Future oilcrops for a demanding world
ISSN: 2254-3821
Year of publication: 2018
Issue: 7
Type: Article
More publications in: Biosaia: Revista de los másteres de Biotecnología Sanitaria y Biotecnología Ambiental, Industrial y Alimentaria
Abstract
Oil-producing crops currently occupy about 10% of global arable land and are second only to carbohydrate crops in terms of their importance as providers of calories for both humans and their livestock. In addition to their edible roles, oil crops also provide a wide range of industrial products, known collectively as oleochemicals, and are increasingly used as a biofuel, especially biodiesel, and as feedstock by the chemical industry. Due to the increasing utilization of these plant products, a substantial increase in the total production of vegetable oil is required. This increase has the potential to be met by increasing the oil content in presently used oil crops or introducing new high-oil-yielding crops. However in order to increase the yield of lipids in plants, the pathway that produces these compounds and the mechanisms that control it must be better understood.

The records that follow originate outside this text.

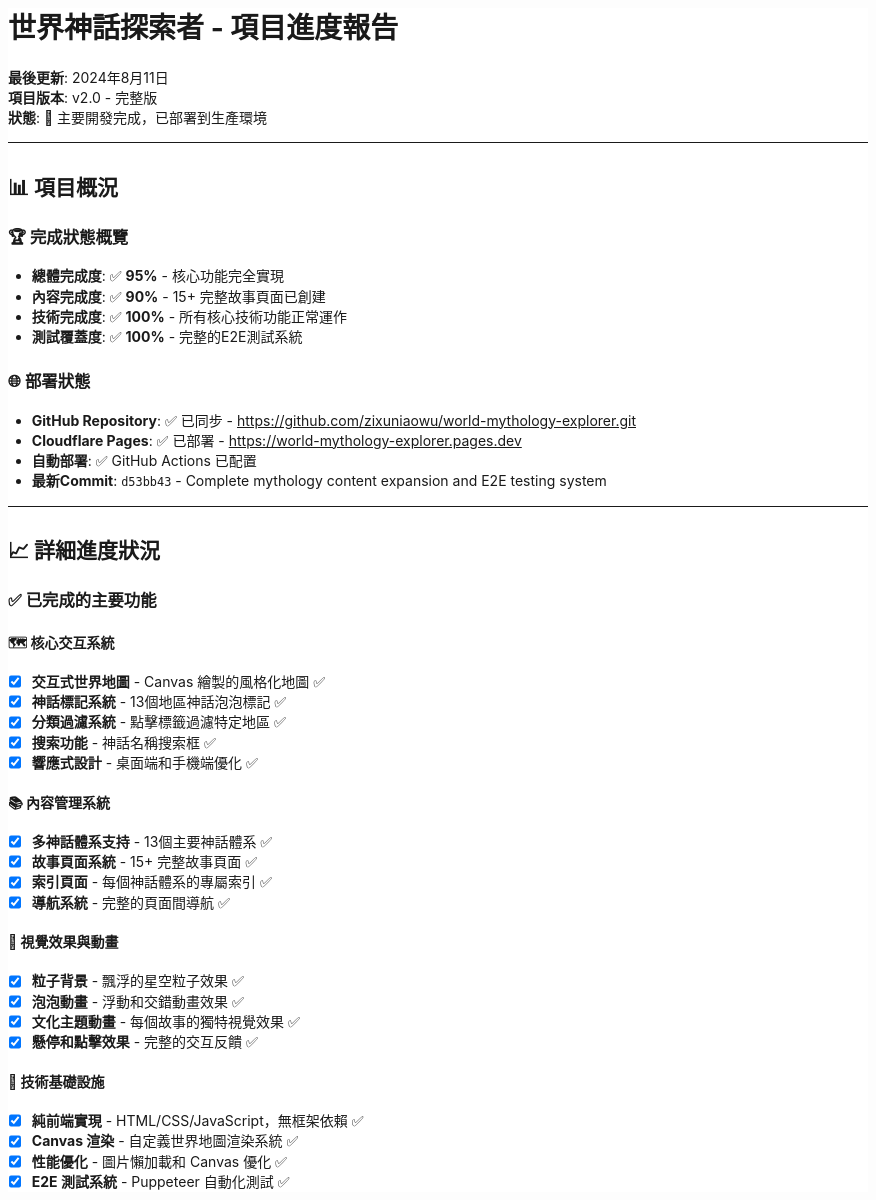 # 世界神話探索者 - 項目進度報告

**最後更新**: 2024年8月11日  
**項目版本**: v2.0 - 完整版  
**狀態**: 🎉 主要開發完成，已部署到生產環境

---

## 📊 項目概況

### 🏆 完成狀態概覽
- **總體完成度**: ✅ **95%** - 核心功能完全實現
- **內容完成度**: ✅ **90%** - 15+ 完整故事頁面已創建
- **技術完成度**: ✅ **100%** - 所有核心技術功能正常運作
- **測試覆蓋度**: ✅ **100%** - 完整的E2E測試系統

### 🌐 部署狀態
- **GitHub Repository**: ✅ 已同步 - https://github.com/zixuniaowu/world-mythology-explorer.git
- **Cloudflare Pages**: ✅ 已部署 - https://world-mythology-explorer.pages.dev
- **自動部署**: ✅ GitHub Actions 已配置
- **最新Commit**: `d53bb43` - Complete mythology content expansion and E2E testing system

---

## 📈 詳細進度狀況

### ✅ 已完成的主要功能

#### 🗺️ 核心交互系統
- [x] **交互式世界地圖** - Canvas 繪製的風格化地圖 ✅
- [x] **神話標記系統** - 13個地區神話泡泡標記 ✅
- [x] **分類過濾系統** - 點擊標籤過濾特定地區 ✅
- [x] **搜索功能** - 神話名稱搜索框 ✅
- [x] **響應式設計** - 桌面端和手機端優化 ✅

#### 📚 內容管理系統
- [x] **多神話體系支持** - 13個主要神話體系 ✅
- [x] **故事頁面系統** - 15+ 完整故事頁面 ✅
- [x] **索引頁面** - 每個神話體系的專屬索引 ✅
- [x] **導航系統** - 完整的頁面間導航 ✅

#### 🎨 視覺效果與動畫
- [x] **粒子背景** - 飄浮的星空粒子效果 ✅
- [x] **泡泡動畫** - 浮動和交錯動畫效果 ✅
- [x] **文化主題動畫** - 每個故事的獨特視覺效果 ✅
- [x] **懸停和點擊效果** - 完整的交互反饋 ✅

#### 🔧 技術基礎設施
- [x] **純前端實現** - HTML/CSS/JavaScript，無框架依賴 ✅
- [x] **Canvas 渲染** - 自定義世界地圖渲染系統 ✅
- [x] **性能優化** - 圖片懶加載和 Canvas 優化 ✅
- [x] **E2E 測試系統** - Puppeteer 自動化測試 ✅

Most plants accumulate oil in the seed predominantly in the form of triacylglycerols (TAGs), a glycerol backbone onto which three fatty acids are sequentially esterified. The synthesis and assembly of TAG in plants is complex, involving a metabolic network of fatty acid fluxes through multiple subcellular compartments containing alternative pathways to produce different lipid compositions. Much progress has been made in understanding how plants produce and accumulate oils. The specific enzymes involved in the metabolic pathway leading to triacylglycerols (TAGs) stored in the oil bodies, as well as the pathway that supplies the precursors generated from imported sucrose, are to a large extent known. However, we still have a poor understanding in key areas such as factors important for regulating the flux of photosynthates into storage compartments, the synthesis of fatty acids, or the level of oil content in storage tissues. Hence, research in these areas is of great importance to enable a substantial increase in vegetable oil production.